TASK GOAL: From the entries that follow, list every line in which the string "script" appears.

LISTED ENTRIES:
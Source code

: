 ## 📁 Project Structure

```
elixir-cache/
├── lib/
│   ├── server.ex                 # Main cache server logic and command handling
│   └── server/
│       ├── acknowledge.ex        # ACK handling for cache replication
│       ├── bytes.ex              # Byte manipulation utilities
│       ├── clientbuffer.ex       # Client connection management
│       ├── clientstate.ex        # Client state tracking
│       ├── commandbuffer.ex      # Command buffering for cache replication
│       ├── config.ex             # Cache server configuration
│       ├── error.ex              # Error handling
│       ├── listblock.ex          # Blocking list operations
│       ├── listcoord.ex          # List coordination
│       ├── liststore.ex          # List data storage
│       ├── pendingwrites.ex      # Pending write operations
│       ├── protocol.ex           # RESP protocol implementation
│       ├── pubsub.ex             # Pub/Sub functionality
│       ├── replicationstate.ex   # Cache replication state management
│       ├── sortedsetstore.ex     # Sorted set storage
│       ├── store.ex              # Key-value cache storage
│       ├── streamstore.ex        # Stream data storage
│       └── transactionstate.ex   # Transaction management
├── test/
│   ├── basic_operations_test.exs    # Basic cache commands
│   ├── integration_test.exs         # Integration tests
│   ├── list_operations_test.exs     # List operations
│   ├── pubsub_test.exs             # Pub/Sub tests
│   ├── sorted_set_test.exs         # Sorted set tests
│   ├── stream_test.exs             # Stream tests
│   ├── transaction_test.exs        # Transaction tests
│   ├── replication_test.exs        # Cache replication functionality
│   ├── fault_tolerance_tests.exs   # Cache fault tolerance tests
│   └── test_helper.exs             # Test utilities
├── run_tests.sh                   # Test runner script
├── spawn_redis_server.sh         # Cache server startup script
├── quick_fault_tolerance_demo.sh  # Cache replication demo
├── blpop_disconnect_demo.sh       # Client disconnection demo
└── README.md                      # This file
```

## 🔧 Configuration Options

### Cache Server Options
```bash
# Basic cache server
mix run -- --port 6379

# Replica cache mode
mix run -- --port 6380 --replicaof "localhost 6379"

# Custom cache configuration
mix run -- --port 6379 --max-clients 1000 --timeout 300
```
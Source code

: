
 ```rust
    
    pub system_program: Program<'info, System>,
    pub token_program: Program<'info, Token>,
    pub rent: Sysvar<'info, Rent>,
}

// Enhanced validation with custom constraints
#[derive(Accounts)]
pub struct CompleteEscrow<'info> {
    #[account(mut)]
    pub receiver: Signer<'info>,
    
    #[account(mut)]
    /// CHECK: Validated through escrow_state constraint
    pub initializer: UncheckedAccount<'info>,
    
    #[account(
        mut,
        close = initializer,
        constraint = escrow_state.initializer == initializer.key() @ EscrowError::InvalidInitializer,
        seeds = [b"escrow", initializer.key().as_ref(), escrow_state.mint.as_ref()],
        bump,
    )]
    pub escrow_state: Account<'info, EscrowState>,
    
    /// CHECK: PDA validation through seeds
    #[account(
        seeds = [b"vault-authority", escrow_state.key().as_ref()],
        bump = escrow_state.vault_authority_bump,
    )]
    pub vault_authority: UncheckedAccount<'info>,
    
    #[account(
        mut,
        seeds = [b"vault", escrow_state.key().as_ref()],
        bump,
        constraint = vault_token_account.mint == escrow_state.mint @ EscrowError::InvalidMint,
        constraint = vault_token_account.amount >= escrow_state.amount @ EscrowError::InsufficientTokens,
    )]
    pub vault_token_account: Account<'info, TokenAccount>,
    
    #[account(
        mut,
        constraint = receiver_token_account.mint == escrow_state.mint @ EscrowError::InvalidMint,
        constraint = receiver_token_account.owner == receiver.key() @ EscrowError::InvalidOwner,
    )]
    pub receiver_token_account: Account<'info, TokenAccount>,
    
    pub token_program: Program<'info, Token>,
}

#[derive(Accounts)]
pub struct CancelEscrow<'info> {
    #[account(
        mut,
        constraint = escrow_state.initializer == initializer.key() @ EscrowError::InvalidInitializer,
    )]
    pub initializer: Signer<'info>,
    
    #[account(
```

OUTPUT OF THE TASK:
├── run_tests.sh                   # Test runner script
├── spawn_redis_server.sh         # Cache server startup script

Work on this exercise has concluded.